Implementation and comparison of three architectures for gesture recognition

Abstract

Several systems for automatic gesture recognition have been developed using different strategies and approaches. In these systems the recognition engine is mainly based on three algorithms: dynamic pattern matching, statistical classification, and neural networks (NN). In this paper three architectures for the recognition of dynamic gestures using the above mentioned techniques or a hybrid combination of them are presented and compared. For all architectures a common preprocessor receives as input a sequence of color images, and produces as output a sequence of feature vectors of continuous parameters. The first two systems are hybrid architectures consisting of a combination of neural networks and hidden Markov models (HMM).
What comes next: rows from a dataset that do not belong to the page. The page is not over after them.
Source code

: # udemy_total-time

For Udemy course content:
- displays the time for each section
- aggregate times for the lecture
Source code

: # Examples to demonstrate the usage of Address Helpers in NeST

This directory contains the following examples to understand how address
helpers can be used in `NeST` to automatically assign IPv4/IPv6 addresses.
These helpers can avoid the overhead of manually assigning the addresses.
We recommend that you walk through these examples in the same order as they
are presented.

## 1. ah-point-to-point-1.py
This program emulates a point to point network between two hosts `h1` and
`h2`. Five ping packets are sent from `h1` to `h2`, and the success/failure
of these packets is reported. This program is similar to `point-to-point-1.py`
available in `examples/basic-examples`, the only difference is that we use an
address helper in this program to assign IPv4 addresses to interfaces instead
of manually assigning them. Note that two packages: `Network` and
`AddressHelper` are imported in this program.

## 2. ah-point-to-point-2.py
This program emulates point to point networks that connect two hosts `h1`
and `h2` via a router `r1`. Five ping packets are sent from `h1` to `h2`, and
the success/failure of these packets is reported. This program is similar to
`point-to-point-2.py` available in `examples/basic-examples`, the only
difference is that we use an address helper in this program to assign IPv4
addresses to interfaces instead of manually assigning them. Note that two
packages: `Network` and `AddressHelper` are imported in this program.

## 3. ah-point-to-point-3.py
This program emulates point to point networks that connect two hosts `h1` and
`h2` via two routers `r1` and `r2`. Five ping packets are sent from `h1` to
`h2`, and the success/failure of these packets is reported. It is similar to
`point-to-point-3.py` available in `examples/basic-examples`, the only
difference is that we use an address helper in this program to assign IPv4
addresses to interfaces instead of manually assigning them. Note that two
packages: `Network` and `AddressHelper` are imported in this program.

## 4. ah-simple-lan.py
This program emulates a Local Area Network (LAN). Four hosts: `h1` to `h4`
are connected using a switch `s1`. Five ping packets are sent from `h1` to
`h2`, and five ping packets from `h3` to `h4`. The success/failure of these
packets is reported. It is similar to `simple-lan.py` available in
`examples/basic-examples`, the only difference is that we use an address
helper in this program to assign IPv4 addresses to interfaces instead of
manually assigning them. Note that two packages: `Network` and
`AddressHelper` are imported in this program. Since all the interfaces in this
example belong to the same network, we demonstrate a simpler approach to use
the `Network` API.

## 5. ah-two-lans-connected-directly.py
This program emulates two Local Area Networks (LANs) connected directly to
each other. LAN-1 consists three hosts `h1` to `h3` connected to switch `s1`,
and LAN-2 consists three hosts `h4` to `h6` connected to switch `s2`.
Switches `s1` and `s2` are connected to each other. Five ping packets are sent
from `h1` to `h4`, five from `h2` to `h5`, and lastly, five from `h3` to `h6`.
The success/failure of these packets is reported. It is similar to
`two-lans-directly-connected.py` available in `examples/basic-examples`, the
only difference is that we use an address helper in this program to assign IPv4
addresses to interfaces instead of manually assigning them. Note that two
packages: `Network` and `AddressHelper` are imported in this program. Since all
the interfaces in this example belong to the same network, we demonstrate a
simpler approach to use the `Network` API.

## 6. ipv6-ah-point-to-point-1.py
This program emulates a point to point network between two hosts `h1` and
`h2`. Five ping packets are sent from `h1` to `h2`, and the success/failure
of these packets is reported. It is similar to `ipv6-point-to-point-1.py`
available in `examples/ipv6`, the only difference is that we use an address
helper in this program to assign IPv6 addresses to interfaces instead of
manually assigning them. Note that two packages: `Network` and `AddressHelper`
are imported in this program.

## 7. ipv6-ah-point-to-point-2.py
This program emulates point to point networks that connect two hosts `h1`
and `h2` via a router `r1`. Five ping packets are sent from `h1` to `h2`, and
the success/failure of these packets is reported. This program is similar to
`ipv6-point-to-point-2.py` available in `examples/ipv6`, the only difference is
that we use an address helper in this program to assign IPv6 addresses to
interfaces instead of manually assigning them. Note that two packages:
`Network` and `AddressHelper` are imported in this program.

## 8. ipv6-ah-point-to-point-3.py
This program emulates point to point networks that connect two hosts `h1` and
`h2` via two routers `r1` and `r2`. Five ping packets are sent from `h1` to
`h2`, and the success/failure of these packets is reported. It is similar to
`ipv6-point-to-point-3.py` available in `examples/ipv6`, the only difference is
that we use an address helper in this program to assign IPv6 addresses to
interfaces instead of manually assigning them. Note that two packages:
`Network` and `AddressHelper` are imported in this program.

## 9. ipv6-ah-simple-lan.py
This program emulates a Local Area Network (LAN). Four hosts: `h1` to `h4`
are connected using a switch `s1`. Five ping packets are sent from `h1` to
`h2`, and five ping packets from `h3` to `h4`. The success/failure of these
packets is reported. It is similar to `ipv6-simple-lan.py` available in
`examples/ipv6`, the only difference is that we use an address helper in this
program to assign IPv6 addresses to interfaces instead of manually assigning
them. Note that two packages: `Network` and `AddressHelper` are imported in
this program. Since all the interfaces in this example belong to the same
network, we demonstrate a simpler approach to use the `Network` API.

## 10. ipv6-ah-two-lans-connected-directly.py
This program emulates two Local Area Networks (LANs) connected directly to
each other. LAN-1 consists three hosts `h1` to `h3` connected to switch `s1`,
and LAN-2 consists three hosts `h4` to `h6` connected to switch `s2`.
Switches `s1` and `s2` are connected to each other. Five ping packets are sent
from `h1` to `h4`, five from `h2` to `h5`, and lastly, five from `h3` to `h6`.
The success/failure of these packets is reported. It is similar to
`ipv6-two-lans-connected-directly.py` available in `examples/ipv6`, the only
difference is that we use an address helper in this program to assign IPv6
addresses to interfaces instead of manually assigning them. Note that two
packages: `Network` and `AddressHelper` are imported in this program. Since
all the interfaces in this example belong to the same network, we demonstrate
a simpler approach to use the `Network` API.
NNs are used for the classification of single feature vectors while HMMs for the modeling of sequences of them with the aim to exploit the properties of both these tools. More precisely, in the first system a Kohonen feature map (SOM) clusters the input space. Further, each code-book is transformed into a symbol from a discrete alphabet and fed into a discrete HMM for classification. In the second approach a radial basis function (RBF) network is directly used to compute the HMM state observation probabilities. In the last system only dynamic programming techniques are employed. An input sequence of feature vectors is matched by some predefined templates by using the dynamic time warping (DTW) algorithm. Preliminary experiments with our baseline systems achieved a recognition accuracy up to 92%. All systems use input from a monocular color video camera, are user-independent but so far, they are not yet real-time.